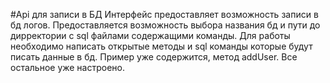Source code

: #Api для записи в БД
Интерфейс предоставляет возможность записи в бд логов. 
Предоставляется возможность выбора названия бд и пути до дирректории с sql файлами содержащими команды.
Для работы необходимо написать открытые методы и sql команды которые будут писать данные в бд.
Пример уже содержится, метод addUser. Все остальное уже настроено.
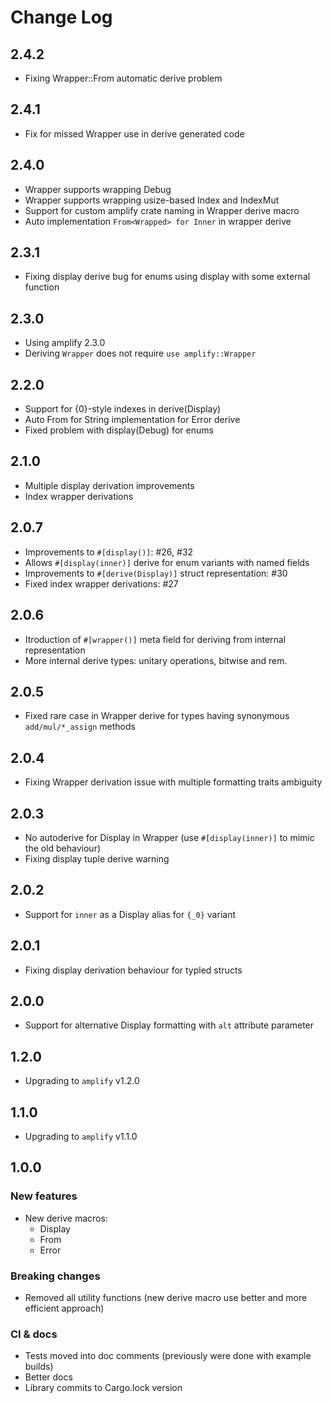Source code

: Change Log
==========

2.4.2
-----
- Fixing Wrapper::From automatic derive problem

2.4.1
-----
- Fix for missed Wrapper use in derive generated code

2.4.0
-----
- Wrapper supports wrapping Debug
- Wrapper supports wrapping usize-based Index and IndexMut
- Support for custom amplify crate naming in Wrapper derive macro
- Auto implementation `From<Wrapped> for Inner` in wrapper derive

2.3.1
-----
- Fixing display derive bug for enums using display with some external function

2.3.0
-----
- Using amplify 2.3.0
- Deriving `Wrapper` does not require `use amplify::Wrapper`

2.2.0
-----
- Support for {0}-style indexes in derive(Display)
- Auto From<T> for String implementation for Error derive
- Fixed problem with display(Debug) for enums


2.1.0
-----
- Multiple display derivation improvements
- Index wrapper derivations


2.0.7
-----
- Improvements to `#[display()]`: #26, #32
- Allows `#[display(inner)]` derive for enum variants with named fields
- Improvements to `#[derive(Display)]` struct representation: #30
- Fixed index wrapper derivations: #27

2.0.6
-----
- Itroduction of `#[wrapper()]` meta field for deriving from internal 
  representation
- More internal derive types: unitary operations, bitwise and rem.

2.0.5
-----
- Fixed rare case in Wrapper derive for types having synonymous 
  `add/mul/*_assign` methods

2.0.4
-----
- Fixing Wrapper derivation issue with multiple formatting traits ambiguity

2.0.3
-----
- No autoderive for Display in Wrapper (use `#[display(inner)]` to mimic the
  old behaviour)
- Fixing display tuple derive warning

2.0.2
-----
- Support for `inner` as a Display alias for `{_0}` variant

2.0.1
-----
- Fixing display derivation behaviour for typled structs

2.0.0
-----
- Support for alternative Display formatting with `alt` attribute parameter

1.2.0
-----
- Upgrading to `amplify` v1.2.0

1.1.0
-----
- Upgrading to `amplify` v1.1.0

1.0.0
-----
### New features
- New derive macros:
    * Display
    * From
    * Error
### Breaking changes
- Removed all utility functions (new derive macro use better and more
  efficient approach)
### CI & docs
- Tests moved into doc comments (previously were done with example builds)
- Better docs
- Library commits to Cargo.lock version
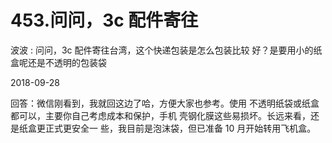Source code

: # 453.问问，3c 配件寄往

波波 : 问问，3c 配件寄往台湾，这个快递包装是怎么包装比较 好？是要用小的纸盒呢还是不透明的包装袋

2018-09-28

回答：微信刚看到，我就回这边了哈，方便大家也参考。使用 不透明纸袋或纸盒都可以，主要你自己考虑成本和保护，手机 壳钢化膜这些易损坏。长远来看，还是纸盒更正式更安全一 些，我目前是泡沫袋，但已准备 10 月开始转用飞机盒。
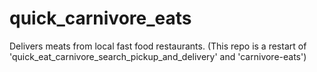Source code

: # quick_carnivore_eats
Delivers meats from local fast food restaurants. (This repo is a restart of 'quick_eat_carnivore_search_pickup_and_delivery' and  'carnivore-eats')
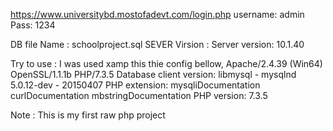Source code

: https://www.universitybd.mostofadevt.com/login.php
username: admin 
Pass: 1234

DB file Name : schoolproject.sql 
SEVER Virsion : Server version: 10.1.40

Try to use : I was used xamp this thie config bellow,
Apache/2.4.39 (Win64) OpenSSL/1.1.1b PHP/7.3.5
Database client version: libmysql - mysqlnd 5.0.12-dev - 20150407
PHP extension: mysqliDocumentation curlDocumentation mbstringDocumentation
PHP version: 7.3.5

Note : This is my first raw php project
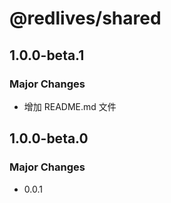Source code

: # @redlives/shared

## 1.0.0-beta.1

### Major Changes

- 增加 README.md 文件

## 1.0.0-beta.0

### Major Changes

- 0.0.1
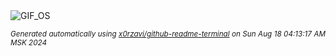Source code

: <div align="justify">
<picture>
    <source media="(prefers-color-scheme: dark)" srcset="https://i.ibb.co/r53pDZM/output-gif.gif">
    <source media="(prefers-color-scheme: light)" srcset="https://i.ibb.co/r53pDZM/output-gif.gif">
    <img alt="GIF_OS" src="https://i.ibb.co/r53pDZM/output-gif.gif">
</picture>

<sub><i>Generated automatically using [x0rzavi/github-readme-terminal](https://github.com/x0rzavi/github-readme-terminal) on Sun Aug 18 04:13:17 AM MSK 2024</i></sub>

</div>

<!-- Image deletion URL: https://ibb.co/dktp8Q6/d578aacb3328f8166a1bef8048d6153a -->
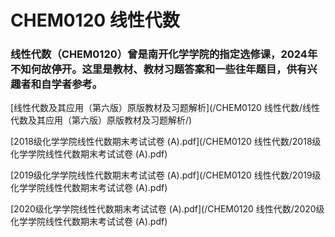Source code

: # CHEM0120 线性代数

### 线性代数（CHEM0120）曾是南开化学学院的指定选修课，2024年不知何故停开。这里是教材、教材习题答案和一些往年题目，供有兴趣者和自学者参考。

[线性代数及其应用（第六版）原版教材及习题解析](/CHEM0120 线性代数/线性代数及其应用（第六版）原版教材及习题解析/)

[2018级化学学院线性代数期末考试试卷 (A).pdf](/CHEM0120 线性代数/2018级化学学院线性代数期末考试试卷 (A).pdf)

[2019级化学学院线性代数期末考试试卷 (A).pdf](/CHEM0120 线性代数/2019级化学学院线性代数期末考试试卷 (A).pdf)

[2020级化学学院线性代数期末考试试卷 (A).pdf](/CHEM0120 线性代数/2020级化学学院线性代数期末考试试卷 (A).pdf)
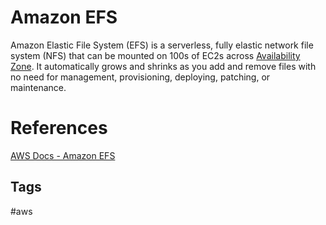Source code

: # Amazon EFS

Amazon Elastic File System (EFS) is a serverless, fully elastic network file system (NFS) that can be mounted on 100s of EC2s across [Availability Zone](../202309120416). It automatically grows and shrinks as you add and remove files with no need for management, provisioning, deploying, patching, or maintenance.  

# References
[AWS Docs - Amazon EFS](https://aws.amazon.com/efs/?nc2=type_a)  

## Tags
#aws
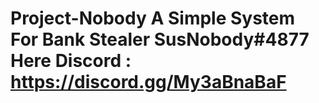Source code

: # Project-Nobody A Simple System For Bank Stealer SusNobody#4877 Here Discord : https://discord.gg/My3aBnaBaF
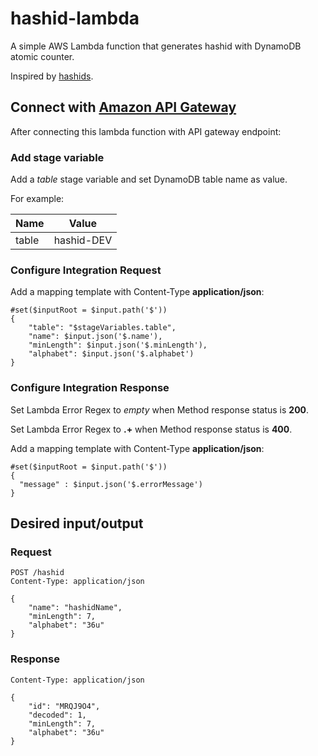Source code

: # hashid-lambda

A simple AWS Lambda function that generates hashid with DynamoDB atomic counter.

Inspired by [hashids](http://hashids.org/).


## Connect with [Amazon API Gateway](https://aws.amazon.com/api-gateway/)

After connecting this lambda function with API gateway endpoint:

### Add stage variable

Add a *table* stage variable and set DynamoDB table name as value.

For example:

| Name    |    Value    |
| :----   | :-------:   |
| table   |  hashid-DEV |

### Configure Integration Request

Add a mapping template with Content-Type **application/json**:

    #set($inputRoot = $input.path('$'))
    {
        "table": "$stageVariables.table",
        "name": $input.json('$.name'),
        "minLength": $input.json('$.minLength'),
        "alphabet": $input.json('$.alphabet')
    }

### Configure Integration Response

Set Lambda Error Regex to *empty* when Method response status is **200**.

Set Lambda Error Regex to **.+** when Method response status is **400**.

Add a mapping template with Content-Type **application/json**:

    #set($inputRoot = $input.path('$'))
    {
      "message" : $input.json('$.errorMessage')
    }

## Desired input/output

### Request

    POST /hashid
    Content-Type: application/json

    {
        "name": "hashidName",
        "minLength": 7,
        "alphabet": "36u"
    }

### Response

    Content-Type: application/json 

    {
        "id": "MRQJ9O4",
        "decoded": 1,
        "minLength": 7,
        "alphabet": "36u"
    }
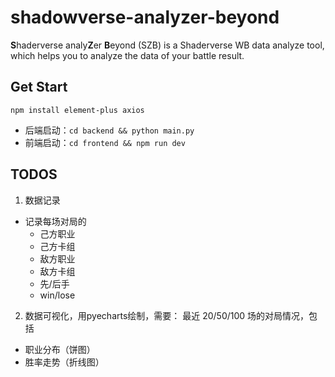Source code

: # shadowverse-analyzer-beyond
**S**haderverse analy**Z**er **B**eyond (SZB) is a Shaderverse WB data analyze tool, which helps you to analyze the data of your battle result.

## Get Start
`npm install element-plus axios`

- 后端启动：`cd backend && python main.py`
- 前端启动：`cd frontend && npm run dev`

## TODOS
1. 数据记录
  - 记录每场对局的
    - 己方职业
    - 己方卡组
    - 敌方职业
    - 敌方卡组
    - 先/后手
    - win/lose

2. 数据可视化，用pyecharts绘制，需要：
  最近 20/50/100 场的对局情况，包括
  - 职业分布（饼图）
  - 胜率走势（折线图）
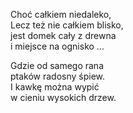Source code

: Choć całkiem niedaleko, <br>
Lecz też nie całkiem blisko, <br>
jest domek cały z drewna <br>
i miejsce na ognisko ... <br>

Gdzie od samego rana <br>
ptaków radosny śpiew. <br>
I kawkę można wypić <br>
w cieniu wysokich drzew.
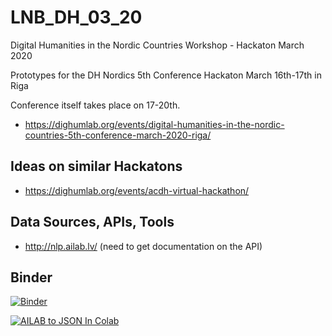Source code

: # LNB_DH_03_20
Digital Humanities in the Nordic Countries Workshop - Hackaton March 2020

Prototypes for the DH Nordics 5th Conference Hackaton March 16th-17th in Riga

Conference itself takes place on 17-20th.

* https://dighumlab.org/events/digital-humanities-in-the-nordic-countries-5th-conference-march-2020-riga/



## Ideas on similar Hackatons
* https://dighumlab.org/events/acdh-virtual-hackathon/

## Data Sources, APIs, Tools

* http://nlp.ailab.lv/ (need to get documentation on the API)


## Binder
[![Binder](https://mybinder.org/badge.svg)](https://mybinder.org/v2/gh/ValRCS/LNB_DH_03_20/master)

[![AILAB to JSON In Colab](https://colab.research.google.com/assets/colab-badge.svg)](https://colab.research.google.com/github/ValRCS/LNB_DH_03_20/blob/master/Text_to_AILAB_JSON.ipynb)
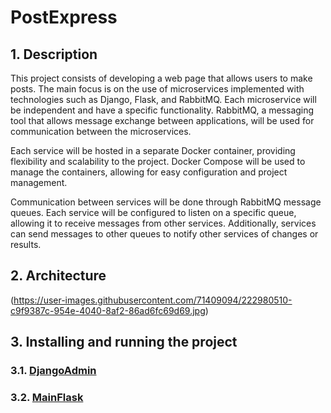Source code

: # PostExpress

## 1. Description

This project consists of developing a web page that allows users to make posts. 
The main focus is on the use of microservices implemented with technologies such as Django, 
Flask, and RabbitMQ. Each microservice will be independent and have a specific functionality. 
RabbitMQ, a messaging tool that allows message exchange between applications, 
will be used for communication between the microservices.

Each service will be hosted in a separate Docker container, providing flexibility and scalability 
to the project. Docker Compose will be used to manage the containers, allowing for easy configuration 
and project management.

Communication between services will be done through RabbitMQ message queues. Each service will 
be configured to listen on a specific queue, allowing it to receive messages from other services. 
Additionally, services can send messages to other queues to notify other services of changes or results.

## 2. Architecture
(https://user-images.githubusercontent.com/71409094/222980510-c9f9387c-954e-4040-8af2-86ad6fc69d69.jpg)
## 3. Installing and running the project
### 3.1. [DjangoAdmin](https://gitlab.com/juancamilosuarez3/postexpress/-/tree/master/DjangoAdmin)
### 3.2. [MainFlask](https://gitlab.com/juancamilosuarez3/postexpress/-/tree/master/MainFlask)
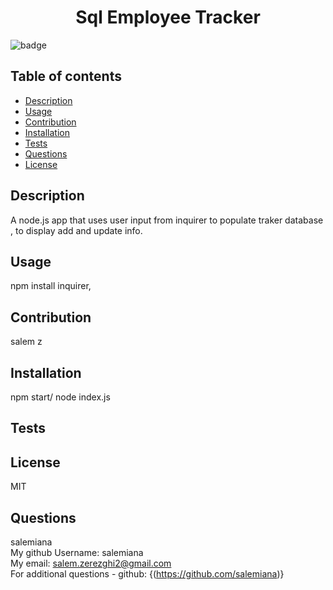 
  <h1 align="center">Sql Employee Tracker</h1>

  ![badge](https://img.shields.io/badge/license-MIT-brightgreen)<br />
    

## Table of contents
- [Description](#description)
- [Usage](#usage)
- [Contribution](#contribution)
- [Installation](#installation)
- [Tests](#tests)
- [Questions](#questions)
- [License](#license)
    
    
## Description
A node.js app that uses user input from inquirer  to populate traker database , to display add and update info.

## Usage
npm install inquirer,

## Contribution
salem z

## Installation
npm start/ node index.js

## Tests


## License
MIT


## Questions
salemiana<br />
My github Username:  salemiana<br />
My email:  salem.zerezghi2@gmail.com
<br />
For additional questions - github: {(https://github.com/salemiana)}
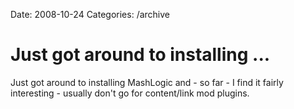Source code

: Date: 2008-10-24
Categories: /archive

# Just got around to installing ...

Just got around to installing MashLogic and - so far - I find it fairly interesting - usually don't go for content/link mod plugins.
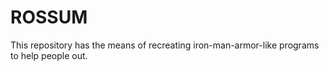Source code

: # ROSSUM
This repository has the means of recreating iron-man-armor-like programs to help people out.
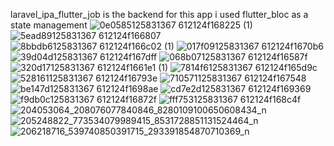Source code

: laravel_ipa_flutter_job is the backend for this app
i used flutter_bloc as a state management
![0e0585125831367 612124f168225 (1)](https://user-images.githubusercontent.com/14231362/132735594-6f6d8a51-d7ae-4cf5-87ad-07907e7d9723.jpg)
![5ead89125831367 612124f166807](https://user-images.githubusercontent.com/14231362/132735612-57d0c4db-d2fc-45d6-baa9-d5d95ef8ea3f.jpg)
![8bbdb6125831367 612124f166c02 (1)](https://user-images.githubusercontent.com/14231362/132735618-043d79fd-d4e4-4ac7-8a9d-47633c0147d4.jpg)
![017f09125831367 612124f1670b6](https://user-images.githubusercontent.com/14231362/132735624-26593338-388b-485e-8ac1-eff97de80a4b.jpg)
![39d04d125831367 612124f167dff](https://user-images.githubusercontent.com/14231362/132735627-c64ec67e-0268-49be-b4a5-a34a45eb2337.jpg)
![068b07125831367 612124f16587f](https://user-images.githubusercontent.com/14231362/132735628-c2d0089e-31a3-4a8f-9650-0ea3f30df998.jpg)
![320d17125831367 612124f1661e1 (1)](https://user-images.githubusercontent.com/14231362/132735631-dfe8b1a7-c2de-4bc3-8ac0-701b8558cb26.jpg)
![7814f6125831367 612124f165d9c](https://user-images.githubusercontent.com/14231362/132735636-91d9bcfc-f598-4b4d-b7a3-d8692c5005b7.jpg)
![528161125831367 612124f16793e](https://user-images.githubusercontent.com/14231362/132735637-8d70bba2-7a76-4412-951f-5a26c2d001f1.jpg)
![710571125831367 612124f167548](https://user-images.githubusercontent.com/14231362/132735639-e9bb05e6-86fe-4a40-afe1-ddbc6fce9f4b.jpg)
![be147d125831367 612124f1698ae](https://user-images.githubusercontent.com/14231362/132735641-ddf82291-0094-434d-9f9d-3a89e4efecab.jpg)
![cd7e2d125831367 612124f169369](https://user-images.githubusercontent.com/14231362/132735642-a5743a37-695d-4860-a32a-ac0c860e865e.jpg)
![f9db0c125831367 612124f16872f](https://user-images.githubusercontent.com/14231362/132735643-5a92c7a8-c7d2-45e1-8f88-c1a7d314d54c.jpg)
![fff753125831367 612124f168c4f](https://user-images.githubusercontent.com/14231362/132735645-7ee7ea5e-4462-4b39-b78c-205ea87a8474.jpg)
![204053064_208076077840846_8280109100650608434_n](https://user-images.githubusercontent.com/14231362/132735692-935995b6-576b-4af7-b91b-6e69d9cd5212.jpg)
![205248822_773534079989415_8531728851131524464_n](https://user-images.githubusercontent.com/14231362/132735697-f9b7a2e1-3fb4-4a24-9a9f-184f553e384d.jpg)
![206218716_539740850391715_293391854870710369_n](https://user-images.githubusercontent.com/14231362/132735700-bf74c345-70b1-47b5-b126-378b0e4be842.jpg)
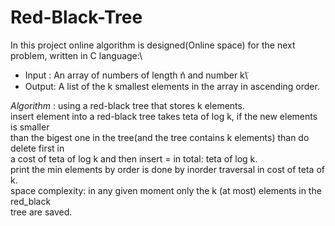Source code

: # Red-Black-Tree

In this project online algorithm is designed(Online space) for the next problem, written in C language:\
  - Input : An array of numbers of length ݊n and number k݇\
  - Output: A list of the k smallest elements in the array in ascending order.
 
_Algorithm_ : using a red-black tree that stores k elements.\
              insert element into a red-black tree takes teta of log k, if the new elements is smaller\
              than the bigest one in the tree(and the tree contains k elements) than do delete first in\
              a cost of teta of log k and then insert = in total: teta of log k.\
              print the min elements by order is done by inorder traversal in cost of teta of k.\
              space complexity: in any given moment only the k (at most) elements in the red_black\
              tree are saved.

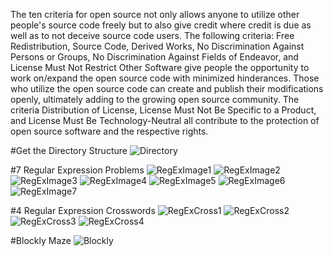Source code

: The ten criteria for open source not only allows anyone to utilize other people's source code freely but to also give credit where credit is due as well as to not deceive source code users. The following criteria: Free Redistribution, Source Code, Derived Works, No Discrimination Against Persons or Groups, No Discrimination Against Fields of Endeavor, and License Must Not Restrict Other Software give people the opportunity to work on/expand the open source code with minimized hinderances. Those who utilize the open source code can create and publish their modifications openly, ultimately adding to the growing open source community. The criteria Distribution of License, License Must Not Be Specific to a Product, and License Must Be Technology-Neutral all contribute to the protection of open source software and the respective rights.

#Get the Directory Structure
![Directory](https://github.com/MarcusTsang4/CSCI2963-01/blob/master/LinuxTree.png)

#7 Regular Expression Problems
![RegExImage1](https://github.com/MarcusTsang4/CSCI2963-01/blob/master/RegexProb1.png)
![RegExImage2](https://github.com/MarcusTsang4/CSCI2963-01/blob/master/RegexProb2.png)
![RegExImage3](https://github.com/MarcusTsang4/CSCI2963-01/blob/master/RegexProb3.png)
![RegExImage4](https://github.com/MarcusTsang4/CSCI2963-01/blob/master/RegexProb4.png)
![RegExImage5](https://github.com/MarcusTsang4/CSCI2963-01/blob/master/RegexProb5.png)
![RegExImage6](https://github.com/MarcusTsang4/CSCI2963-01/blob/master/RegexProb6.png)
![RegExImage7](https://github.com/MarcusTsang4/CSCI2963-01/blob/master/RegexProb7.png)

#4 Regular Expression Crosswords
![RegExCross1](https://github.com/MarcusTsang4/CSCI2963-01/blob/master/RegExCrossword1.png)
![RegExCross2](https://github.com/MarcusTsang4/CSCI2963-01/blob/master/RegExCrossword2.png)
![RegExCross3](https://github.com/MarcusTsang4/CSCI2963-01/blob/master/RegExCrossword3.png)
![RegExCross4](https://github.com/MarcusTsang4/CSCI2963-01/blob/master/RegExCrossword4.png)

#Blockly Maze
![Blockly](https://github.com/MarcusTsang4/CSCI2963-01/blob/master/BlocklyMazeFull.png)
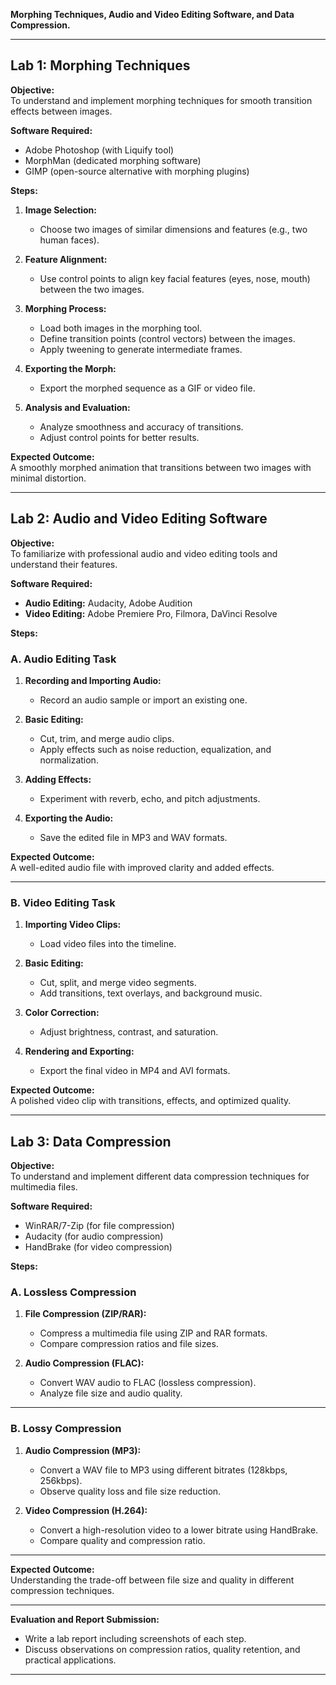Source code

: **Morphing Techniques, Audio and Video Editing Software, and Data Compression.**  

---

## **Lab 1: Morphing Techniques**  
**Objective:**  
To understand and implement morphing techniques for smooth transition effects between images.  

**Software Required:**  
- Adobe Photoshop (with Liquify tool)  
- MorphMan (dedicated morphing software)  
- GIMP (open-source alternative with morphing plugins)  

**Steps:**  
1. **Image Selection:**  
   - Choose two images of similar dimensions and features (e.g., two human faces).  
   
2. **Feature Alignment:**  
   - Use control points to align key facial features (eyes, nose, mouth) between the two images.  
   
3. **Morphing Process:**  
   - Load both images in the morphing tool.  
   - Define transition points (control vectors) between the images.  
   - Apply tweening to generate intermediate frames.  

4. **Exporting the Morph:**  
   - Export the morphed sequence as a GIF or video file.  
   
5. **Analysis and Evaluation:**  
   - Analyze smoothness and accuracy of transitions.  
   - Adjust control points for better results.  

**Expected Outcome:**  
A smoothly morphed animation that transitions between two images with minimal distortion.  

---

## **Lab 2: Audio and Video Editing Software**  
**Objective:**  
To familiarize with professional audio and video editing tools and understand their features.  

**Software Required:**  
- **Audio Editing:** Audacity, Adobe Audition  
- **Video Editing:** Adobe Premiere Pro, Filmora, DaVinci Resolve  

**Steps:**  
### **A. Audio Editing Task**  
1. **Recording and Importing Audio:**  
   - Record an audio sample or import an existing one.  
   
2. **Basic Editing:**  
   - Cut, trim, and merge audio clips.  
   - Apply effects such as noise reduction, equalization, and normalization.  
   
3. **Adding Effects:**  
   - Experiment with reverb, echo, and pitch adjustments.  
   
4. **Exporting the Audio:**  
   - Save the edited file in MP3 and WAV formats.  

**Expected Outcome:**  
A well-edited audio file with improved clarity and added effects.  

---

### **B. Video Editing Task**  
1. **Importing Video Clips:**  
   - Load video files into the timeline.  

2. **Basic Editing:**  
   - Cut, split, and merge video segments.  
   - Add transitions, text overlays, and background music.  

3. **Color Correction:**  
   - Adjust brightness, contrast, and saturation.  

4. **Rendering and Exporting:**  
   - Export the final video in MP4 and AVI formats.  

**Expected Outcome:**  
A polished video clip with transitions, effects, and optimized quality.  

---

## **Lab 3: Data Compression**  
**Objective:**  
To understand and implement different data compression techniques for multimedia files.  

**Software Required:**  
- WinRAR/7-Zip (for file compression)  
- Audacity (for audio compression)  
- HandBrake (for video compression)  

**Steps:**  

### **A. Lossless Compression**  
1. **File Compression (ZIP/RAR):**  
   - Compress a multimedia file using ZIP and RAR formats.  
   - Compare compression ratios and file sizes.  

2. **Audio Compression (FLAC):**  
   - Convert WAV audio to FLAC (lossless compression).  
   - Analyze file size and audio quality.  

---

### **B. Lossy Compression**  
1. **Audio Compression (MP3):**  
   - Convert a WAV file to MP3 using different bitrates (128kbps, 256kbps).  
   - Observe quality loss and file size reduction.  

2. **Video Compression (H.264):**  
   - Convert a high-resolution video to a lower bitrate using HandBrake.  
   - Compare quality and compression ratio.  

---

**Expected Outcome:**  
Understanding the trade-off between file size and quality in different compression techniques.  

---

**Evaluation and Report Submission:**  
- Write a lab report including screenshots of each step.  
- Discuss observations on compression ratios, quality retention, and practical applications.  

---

....................

**TASK GOAL**: Go line by line through the data and copy any that contain "Debug".

**ANSWER**:
- Wrapper supports wrapping Debug
- Fixed problem with display(Debug) for enums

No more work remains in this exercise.